Зона отчуждения — сама себе схема, сложное пространство, состоящее из многих параллельных и пересекающихся плоскостей. Ее сила в излишней подробности, множественности. Слоеное тесто, наполненное кислородом. Вертикали-горизонтали.
Ряды рельсов делают пространство многоступенчатым, где каждая ступень устроена иначе, со своим наполнением, режимом, агрегатным состоянием. Рельсы и то, что между ними; то, что между соседними железнодорожными путями, то, что на подходе к этому расчерченному полотну, затем хозяйственные постройки, дворы, какой-нибудь поселок, лес, горы, нищее небо над ними, все это наполнено, напоено перспективой что твой Брейгель.
Одноэтажная Россия по колено в грязи. Водонапорная башня посредине привокзальной площади — единственное, что отвлекает от всеобщего уныния. Стоянка всего ничего, но к тамбурам подтягиваются старушки с провизией. Пассажиры как боги величественно сходят на землю — нынче выдался их звездный час, через пару минут международный экспресс унесет всех прочь, а пока можно побаловаться тем, что бог послал.
Бог послал жареную курицу и беляши, пиво и кириешки, малосольные огурцы и водку в бутылках без этикетки… Пока не объявят посадку, пассажиры вальяжно рассматривают дары Мокроуса (женщины) или задумчиво курят в сторонке (мужики в пляжных сланцах). Торговки наводят суету, точно наш фирменный скорый (№ 007) — последний поезд на всем белом свете.
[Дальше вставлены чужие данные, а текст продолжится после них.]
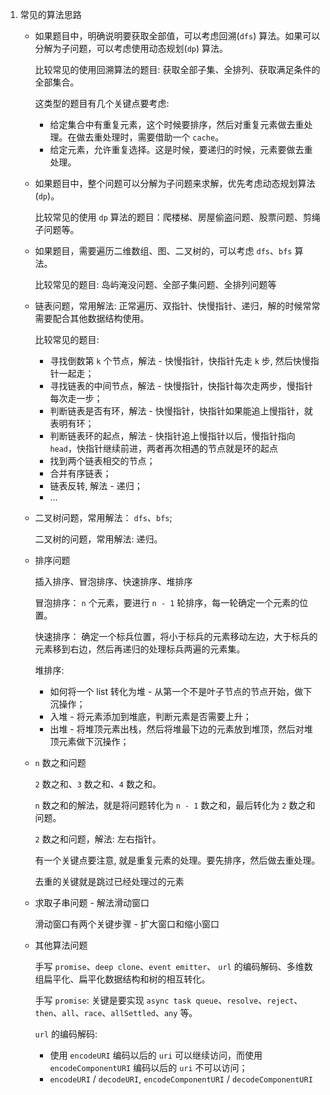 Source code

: 1. 常见的算法思路
    
    - 如果题目中，明确说明要获取全部值，可以考虑回溯(`dfs`) 算法。如果可以分解为子问题，可以考虑使用动态规划(`dp`) 算法。

        比较常见的使用回溯算法的题目: 获取全部子集、全排列、获取满足条件的全部集合。

        这类型的题目有几个关键点要考虑:
        - 给定集合中有重复元素，这个时候要排序，然后对重复元素做去重处理。在做去重处理时，需要借助一个 `cache`。
        - 给定元素，允许重复选择。这是时候，要递归的时候，元素要做去重处理。

    - 如果题目中，整个问题可以分解为子问题来求解，优先考虑动态规划算法(`dp`)。

        比较常见的使用 `dp` 算法的题目：爬楼梯、房屋偷盗问题、股票问题、剪绳子问题等。

    - 如果题目，需要遍历二维数组、图、二叉树的，可以考虑 `dfs`、`bfs` 算法。

        比较常见的题目: 岛屿淹没问题、全部子集问题、全排列问题等

    - 链表问题，常用解法: 正常遍历、双指针、快慢指针、递归，解的时候常常需要配合其他数据结构使用。

        比较常见的题目: 
        - 寻找倒数第 `k` 个节点，解法 - 快慢指针，快指针先走 `k` 步, 然后快慢指针一起走；
        - 寻找链表的中间节点，解法 - 快慢指针，快指针每次走两步，慢指针每次走一步；
        - 判断链表是否有环，解法 - 快慢指针，快指针如果能追上慢指针，就表明有环；
        - 判断链表环的起点，解法 - 快指针追上慢指针以后，慢指针指向 `head`，快指针继续前进，两者再次相遇的节点就是环的起点
        - 找到两个链表相交的节点；
        - 合并有序链表；
        - 链表反转, 解法 - 递归；
        - ...

    - 二叉树问题，常用解法： `dfs`、`bfs`;
  
        二叉树的问题，常用解法: 递归。
  
    - 排序问题

        插入排序、冒泡排序、快速排序、堆排序

        冒泡排序： `n` 个元素，要进行 `n - 1` 轮排序，每一轮确定一个元素的位置。

        快速排序： 确定一个标兵位置，将小于标兵的元素移动左边，大于标兵的元素移到右边，然后再递归的处理标兵两遍的元素集。

        堆排序:
        - 如何将一个 list 转化为堆 - 从第一个不是叶子节点的节点开始，做下沉操作；
        - 入堆 - 将元素添加到堆底，判断元素是否需要上升；
        - 出堆 - 将堆顶元素出栈，然后将堆最下边的元素放到堆顶，然后对堆顶元素做下沉操作；

    - `n` 数之和问题

        `2` 数之和、`3` 数之和、`4` 数之和。

        `n` 数之和的解法，就是将问题转化为 `n - 1` 数之和，最后转化为 `2` 数之和问题。

        `2` 数之和问题，解法: 左右指针。

        有一个关键点要注意, 就是重复元素的处理。要先排序，然后做去重处理。

        去重的关键就是跳过已经处理过的元素

    - 求取子串问题 - 解法滑动窗口
  
        滑动窗口有两个关键步骤 - 扩大窗口和缩小窗口
    
    - 其他算法问题

        手写 `promise`、`deep clone`、`event emitter`、 `url` 的编码解码、多维数组扁平化、扁平化数据结构和树的相互转化。

        手写 `promise`: 关键是要实现 `async task queue`、`resolve`、`reject`、`then`、`all`、`race`、`allSettled`、`any` 等。

        `url` 的编码解码:
        - 使用 `encodeURI` 编码以后的 `uri` 可以继续访问，而使用 `encodeComponentURI` 编码以后的 `uri` 不可以访问；
        - `encodeURI` / `decodeURI`, `encodeComponentURI` / `decodeComponentURI`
Из репродуктора разносится «скорый, фирменный… на Алма-Ату», и старухи (есть среди них, впрочем, и женщины без возраста, но явно помоложе) мгновенно теряют интерес к богам из купейного. Словно бы в один миг с них спадает проклятье, они становятся спокойнее и тише, в движениях появляются сонность и плавность, кажется, оцепенение им уже не стряхнуть никогда.
Мы трогаемся, все расходятся по купе, затем выбираются в коридор за кипятком или чтобы подзарядить мобильник.
Мокроус — Ершов
(Расстояние 1040 км, общее время в пути 20 ч 37 мин.)
Побрызгался одеколоном «Дюна».
Снова приходит проводница. Приносит еще две тряпки. Протягивает картридж и спрашивает, как называется эта штука «официально».
— Не криминал?
(То есть можно ли ее провозить через границу, не опасаясь гнева таможенников.)